## Work to be completed:
Every entry gets copied exactly. No images go into the copy.

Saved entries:
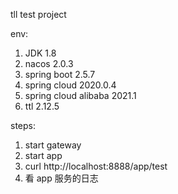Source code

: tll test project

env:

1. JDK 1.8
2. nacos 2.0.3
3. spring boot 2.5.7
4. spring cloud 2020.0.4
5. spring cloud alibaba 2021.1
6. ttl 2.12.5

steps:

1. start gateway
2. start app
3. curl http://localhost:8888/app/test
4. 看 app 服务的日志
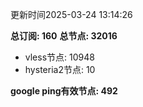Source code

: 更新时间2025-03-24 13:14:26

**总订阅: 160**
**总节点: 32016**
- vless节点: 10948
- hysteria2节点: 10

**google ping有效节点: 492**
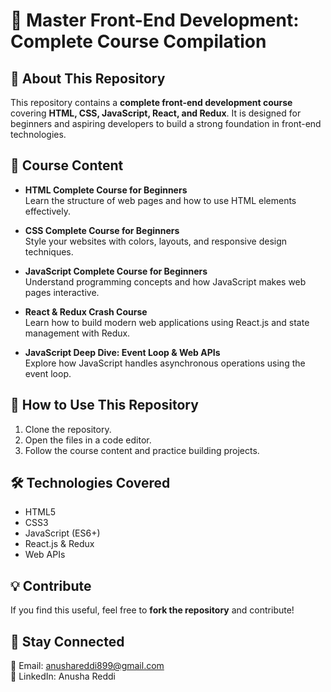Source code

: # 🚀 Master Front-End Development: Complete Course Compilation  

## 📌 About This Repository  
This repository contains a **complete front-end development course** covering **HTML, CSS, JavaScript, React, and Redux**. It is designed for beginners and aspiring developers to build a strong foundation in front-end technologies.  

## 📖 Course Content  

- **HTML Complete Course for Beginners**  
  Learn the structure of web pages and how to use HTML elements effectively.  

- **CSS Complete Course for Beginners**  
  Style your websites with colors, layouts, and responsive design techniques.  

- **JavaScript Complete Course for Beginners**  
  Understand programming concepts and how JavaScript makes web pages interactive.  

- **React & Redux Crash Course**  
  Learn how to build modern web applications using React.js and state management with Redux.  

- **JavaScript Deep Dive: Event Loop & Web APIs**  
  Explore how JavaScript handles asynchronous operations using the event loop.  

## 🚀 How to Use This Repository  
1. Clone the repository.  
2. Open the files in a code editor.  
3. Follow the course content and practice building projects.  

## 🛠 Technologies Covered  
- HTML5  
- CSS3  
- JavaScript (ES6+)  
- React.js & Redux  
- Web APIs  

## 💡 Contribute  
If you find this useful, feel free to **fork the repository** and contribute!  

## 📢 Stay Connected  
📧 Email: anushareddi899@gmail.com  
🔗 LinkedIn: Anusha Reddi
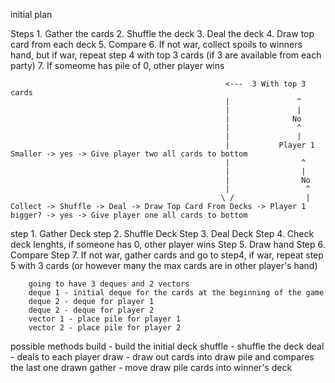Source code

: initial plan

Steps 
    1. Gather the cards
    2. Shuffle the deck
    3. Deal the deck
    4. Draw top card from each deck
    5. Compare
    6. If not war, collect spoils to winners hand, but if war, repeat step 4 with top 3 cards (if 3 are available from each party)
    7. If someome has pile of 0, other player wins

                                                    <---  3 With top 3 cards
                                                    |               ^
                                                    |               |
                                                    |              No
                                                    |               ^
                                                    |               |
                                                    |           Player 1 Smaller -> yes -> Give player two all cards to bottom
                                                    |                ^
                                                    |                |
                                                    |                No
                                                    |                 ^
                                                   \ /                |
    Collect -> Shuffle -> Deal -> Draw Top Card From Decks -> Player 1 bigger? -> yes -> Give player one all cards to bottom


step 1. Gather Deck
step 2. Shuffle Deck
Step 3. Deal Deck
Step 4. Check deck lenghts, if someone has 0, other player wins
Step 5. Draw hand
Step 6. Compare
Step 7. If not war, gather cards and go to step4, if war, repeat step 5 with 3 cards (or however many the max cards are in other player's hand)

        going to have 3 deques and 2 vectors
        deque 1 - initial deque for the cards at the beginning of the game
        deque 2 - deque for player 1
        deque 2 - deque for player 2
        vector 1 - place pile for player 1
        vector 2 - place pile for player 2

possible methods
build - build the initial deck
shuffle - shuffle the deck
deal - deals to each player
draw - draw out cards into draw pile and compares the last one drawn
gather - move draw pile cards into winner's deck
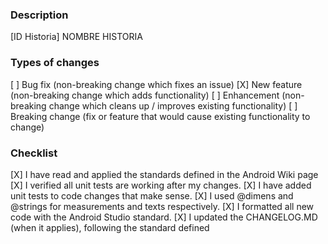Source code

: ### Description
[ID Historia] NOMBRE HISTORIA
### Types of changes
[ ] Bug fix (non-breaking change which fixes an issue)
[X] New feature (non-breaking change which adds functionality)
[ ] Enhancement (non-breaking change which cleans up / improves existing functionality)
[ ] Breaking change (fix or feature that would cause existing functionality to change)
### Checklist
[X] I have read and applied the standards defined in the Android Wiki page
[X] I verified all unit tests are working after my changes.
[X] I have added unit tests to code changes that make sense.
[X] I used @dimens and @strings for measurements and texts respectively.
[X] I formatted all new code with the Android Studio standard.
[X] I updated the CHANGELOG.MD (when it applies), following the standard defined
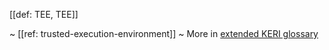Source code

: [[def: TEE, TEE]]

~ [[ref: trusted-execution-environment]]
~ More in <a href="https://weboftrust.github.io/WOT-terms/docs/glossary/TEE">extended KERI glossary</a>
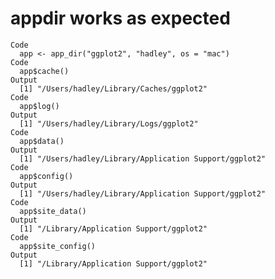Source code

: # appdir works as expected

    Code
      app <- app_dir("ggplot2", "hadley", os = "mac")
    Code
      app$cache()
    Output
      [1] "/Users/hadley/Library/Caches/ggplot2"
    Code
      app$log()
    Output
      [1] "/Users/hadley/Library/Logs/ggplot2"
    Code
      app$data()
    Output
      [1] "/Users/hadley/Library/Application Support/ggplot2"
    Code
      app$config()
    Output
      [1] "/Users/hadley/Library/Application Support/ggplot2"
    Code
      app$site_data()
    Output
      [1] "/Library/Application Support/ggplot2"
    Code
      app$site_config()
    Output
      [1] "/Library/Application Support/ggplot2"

## Response to this exercise:
Source code

: tll test project

env:

1. JDK 1.8
2. nacos 2.0.3
3. spring boot 2.5.7
4. spring cloud 2020.0.4
5. spring cloud alibaba 2021.1
6. ttl 2.12.5

steps:

1. start gateway
2. start app
3. curl http://localhost:8888/app/test
4. 看 app 服务的日志
Source code

: 更新时间2025-03-24 13:14:26

**总订阅: 160**
**总节点: 32016**
- vless节点: 10948
- hysteria2节点: 10

**google ping有效节点: 492**
Source code

: # 🚀 Master Front-End Development: Complete Course Compilation  

## 📌 About This Repository  
This repository contains a **complete front-end development course** covering **HTML, CSS, JavaScript, React, and Redux**. It is designed for beginners and aspiring developers to build a strong foundation in front-end technologies.  

## 📖 Course Content  

- **HTML Complete Course for Beginners**  
  Learn the structure of web pages and how to use HTML elements effectively.  

- **CSS Complete Course for Beginners**  
  Style your websites with colors, layouts, and responsive design techniques.  

- **JavaScript Complete Course for Beginners**  
  Understand programming concepts and how JavaScript makes web pages interactive.  

- **React & Redux Crash Course**  
  Learn how to build modern web applications using React.js and state management with Redux.  

- **JavaScript Deep Dive: Event Loop & Web APIs**  
  Explore how JavaScript handles asynchronous operations using the event loop.  

## 🚀 How to Use This Repository  
1. Clone the repository.  
2. Open the files in a code editor.  
3. Follow the course content and practice building projects.  

## 🛠 Technologies Covered  
- HTML5  
- CSS3  
- JavaScript (ES6+)  
- React.js & Redux  
- Web APIs  

## 💡 Contribute  
If you find this useful, feel free to **fork the repository** and contribute!  

## 📢 Stay Connected  
📧 Email: anushareddi899@gmail.com  
🔗 LinkedIn: Anusha Reddi
Source code

: initial plan

Steps 
    1. Gather the cards
    2. Shuffle the deck
    3. Deal the deck
    4. Draw top card from each deck
    5. Compare
    6. If not war, collect spoils to winners hand, but if war, repeat step 4 with top 3 cards (if 3 are available from each party)
    7. If someome has pile of 0, other player wins

                                                    <---  3 With top 3 cards
                                                    |               ^
                                                    |               |
                                                    |              No
                                                    |               ^
                                                    |               |
                                                    |           Player 1 Smaller -> yes -> Give player two all cards to bottom
                                                    |                ^
                                                    |                |
                                                    |                No
                                                    |                 ^
                                                   \ /                |
    Collect -> Shuffle -> Deal -> Draw Top Card From Decks -> Player 1 bigger? -> yes -> Give player one all cards to bottom


step 1. Gather Deck
step 2. Shuffle Deck
Step 3. Deal Deck
Step 4. Check deck lenghts, if someone has 0, other player wins
Step 5. Draw hand
Step 6. Compare
Step 7. If not war, gather cards and go to step4, if war, repeat step 5 with 3 cards (or however many the max cards are in other player's hand)

        going to have 3 deques and 2 vectors
        deque 1 - initial deque for the cards at the beginning of the game
        deque 2 - deque for player 1
        deque 2 - deque for player 2
        vector 1 - place pile for player 1
        vector 2 - place pile for player 2

possible methods
build - build the initial deck
shuffle - shuffle the deck
deal - deals to each player
draw - draw out cards into draw pile and compares the last one drawn
gather - move draw pile cards into winner's deck
Source code

: ### Description
[ID Historia] NOMBRE HISTORIA
### Types of changes
[ ] Bug fix (non-breaking change which fixes an issue)
[X] New feature (non-breaking change which adds functionality)
[ ] Enhancement (non-breaking change which cleans up / improves existing functionality)
[ ] Breaking change (fix or feature that would cause existing functionality to change)
### Checklist
[X] I have read and applied the standards defined in the Android Wiki page
[X] I verified all unit tests are working after my changes.
[X] I have added unit tests to code changes that make sense.
[X] I used @dimens and @strings for measurements and texts respectively.
[X] I formatted all new code with the Android Studio standard.
[X] I updated the CHANGELOG.MD (when it applies), following the standard defined
Source code

: [[def: TEE, TEE]]

~ [[ref: trusted-execution-environment]]
~ More in <a href="https://weboftrust.github.io/WOT-terms/docs/glossary/TEE">extended KERI glossary</a>
Source code

: # appdir works as expected

    Code
      app <- app_dir("ggplot2", "hadley", os = "mac")
    Code
      app$cache()
    Output
      [1] "/Users/hadley/Library/Caches/ggplot2"
    Code
      app$log()
    Output
      [1] "/Users/hadley/Library/Logs/ggplot2"
    Code
      app$data()
    Output
      [1] "/Users/hadley/Library/Application Support/ggplot2"
    Code
      app$config()
    Output
      [1] "/Users/hadley/Library/Application Support/ggplot2"
    Code
      app$site_data()
    Output
      [1] "/Library/Application Support/ggplot2"
    Code
      app$site_config()
    Output
      [1] "/Library/Application Support/ggplot2"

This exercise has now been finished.